Thursday, August 13, 2015

You know it's mid-August when...


...It’s time for the Perseid meteor shower! I got up at 4 a.m. this morning and went up to the Roundtop’s north parking lot to watch the Perseids.  Wow!  What a show!  For once it was clear and no moon was up to brighten the sky.  Orion, that familiar winter warrior,  was just above the eastern horizon.  The milky way stretched the length of the sky.

I saw lots of meteors—one almost large enough to call a fireball, several really good “ordinary” meteors and lots of little ones.   In the 45 minutes or so I was there before dawn intervened and ruined the viewing I probably saw 35-40 meteors.  If I’d brought something to lay on I could have seen more of the sky at one time and likely found even more. It was the Perseid show I’d seen in years.

...I have to wear my headlamp in the mornings when I walk the dogs again. The days are growing shorter.
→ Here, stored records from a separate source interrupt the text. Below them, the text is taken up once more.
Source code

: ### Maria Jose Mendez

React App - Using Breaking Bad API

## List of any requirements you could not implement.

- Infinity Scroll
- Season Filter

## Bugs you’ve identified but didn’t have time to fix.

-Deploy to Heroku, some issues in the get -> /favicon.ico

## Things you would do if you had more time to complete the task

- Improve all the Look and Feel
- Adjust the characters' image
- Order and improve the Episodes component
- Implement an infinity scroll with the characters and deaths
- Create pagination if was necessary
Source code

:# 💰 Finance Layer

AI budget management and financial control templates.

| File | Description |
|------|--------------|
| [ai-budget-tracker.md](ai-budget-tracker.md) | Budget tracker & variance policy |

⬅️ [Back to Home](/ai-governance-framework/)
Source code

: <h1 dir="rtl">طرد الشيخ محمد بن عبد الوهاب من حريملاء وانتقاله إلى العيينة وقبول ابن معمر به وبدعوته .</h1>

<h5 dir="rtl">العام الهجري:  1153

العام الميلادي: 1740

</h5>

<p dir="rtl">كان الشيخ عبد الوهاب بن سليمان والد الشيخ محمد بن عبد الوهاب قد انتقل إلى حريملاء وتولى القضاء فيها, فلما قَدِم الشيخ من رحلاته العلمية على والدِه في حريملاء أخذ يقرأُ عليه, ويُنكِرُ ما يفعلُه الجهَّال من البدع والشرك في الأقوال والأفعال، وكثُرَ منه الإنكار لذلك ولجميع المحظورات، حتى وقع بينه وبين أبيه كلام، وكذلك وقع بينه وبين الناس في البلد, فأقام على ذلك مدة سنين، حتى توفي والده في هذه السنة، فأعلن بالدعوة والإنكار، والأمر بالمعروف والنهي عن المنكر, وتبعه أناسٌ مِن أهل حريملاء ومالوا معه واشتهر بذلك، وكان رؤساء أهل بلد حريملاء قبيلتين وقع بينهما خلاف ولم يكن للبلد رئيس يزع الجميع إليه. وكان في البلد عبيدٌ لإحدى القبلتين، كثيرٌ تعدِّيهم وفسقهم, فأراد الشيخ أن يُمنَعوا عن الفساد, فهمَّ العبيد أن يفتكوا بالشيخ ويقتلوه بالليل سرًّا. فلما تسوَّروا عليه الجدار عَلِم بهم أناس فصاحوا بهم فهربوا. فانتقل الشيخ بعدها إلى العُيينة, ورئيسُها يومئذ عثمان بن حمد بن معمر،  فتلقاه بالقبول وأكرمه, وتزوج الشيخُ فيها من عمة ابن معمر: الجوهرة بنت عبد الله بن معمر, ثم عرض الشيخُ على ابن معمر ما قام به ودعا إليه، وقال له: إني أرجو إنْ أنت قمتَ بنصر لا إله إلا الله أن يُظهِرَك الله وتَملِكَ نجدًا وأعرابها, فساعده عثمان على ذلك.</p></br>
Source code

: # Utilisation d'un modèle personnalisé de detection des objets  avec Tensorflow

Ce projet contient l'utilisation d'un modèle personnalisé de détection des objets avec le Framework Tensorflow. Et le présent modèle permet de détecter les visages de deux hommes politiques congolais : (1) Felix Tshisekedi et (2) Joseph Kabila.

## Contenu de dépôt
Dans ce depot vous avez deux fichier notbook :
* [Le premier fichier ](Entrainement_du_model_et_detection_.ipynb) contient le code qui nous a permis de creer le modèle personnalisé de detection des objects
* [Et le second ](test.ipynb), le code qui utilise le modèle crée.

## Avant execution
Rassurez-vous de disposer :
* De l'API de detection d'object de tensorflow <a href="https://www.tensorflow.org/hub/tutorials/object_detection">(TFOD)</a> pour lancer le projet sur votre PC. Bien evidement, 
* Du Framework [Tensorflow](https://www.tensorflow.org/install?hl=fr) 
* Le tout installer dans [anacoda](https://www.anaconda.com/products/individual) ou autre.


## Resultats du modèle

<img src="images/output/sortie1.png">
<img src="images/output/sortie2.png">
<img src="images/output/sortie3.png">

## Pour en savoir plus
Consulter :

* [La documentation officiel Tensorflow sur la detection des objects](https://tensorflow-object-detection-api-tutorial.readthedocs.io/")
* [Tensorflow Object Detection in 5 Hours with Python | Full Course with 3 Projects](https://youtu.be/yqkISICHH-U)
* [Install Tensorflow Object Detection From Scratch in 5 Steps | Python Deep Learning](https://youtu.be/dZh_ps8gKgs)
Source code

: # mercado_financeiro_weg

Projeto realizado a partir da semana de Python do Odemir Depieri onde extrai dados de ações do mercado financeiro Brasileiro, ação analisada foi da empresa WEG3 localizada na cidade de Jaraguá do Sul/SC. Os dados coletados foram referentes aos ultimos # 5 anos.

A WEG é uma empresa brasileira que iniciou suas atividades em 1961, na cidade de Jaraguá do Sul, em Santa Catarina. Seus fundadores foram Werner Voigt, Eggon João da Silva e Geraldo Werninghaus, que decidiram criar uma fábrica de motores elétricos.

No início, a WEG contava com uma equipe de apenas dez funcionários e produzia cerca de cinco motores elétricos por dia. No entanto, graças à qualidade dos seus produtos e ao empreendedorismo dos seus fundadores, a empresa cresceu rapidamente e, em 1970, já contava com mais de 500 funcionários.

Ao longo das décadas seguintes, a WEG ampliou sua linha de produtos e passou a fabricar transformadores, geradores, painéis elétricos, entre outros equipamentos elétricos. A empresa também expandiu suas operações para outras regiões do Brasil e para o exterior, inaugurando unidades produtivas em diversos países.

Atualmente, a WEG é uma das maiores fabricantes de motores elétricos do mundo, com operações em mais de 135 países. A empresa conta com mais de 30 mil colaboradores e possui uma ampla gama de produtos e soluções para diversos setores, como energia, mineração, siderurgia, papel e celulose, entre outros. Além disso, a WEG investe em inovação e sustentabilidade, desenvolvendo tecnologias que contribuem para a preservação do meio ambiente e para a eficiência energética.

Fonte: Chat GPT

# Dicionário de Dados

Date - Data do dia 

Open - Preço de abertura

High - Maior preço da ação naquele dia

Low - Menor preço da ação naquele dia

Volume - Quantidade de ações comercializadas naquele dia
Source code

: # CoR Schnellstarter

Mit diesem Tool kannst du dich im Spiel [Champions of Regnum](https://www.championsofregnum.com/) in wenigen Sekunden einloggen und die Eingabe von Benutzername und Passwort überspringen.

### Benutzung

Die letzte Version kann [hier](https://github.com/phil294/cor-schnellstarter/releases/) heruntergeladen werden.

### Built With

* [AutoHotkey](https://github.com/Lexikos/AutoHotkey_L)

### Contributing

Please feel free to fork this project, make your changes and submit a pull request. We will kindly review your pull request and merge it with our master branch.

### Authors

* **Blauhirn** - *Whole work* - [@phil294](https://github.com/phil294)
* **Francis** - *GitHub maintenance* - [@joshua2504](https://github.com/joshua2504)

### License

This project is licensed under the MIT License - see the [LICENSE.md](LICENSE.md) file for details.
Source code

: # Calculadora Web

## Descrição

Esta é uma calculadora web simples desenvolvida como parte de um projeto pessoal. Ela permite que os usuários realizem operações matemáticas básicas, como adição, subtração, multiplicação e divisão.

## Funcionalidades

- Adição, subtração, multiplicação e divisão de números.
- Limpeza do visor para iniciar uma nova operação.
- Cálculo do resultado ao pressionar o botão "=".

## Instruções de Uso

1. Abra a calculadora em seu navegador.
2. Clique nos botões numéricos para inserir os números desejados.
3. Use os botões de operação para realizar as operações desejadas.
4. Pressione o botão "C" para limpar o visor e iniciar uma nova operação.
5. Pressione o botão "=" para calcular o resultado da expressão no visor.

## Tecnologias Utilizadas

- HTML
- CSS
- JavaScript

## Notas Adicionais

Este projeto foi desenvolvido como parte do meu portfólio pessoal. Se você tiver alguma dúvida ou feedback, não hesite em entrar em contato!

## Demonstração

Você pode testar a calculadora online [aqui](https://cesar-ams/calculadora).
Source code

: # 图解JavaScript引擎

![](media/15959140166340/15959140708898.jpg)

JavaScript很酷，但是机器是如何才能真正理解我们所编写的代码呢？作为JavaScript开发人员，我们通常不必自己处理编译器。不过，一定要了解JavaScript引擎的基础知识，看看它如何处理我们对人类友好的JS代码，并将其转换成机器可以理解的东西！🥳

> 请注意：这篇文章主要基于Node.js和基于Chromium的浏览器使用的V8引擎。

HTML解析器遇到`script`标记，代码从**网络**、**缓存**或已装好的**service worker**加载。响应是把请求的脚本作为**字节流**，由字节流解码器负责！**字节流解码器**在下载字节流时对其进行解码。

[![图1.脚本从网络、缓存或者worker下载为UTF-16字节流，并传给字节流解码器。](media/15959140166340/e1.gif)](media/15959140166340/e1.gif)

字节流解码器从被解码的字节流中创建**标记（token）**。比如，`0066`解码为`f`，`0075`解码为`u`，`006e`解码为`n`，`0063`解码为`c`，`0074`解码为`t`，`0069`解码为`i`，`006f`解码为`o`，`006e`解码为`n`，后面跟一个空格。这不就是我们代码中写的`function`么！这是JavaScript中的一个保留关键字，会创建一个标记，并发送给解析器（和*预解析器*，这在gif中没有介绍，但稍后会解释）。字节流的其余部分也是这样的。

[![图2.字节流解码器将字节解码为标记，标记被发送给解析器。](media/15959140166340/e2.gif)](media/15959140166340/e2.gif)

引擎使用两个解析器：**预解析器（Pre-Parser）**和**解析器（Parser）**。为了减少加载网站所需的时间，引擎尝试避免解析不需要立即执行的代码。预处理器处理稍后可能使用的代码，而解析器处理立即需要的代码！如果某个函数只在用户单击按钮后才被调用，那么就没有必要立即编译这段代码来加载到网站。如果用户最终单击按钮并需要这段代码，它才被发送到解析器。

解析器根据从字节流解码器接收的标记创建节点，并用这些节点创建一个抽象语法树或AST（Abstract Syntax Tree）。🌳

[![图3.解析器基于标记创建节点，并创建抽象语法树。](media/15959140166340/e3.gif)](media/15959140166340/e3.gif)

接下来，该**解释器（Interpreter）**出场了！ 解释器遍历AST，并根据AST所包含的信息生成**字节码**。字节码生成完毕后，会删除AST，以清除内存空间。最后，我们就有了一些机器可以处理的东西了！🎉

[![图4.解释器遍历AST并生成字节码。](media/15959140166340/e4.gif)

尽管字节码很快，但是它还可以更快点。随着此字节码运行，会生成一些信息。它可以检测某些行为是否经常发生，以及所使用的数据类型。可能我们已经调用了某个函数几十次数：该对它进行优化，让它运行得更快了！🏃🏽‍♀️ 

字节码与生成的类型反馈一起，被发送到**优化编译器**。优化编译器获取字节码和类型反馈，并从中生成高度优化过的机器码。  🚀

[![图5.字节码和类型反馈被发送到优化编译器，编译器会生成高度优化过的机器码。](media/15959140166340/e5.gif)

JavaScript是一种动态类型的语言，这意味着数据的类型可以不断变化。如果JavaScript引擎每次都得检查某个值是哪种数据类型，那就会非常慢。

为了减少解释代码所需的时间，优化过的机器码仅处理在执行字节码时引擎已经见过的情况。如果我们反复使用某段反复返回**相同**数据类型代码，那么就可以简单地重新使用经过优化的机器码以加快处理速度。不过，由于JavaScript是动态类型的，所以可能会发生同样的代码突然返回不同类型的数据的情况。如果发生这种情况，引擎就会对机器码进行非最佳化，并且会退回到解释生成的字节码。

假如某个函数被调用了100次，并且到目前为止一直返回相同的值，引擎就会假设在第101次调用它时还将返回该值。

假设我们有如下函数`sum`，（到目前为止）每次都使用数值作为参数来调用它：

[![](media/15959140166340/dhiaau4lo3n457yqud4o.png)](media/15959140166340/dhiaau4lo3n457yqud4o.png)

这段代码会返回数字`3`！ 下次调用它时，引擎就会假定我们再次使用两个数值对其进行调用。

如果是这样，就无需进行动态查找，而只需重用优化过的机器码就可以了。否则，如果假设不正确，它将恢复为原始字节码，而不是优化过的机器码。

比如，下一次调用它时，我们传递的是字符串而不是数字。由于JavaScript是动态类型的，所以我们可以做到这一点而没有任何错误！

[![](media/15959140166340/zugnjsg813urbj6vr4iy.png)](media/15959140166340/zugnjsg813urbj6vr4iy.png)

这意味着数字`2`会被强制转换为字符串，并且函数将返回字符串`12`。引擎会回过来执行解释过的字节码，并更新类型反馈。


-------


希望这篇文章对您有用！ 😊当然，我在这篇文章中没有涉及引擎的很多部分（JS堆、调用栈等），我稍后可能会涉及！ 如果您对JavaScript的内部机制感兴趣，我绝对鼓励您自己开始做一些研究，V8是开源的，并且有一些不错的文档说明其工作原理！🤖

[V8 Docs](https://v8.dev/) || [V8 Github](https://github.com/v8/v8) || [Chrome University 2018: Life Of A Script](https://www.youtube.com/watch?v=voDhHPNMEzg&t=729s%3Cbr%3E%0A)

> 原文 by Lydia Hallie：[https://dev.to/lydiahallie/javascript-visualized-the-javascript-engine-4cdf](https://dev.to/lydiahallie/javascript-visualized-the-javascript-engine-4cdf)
...The thistles are blooming and the American goldfinch are enjoying the riches.  Pokeweed berries look fully formed but are still green—it’s not that late in the season just yet.

2 comments:

Scott said...

Though my wife Kali wanted me to wake her up at 4 a.m. (a near impossibility under the best of circumstances), I demurred and stayed asleep through the Perseid shower last night. We are so close to Philadelphia that the Perseids in the past have been no-shows because the sky is so back-lit. The Milky Way? No way this close to the city; I've never seen it here in 27 years. So, I hope I wasn't shortsighted when I slept through the shower last night; I've just been skunked too many times in the past to try it again. I'm glad you had a great night. Kali and I did see the Perseids (and the Milky Way) as you described one August when we were in graduate school and took an alpine ecology field trip to the wilds of Wyoming. During that trip, we rowed out onto a glacial tarn every two hours and collected plankton samples from varying depths to plot vertical plankton migrations over the course of 24 hours. We were there during the height of the Perseids and it was a show neither of us will ever forget. In addition, it was freakin' cold at night, and that's something we'll never forget, either. Water left in the rowboat between sampling trips froze during the night.

Carolyn H said...

Scott: Even here on Roundtop, it's only about every 4-5 years that I get a decent viewing of the Perseids. Often, it's cloudy or more frequently, the moon is up. Even this year I had to quit watching around 5 a.m. as just the barest start of dawn was enough to dim the viewing, though when I walked the dogs just 15 minutes later i still needed a headlamp to find my way outside around the cabin.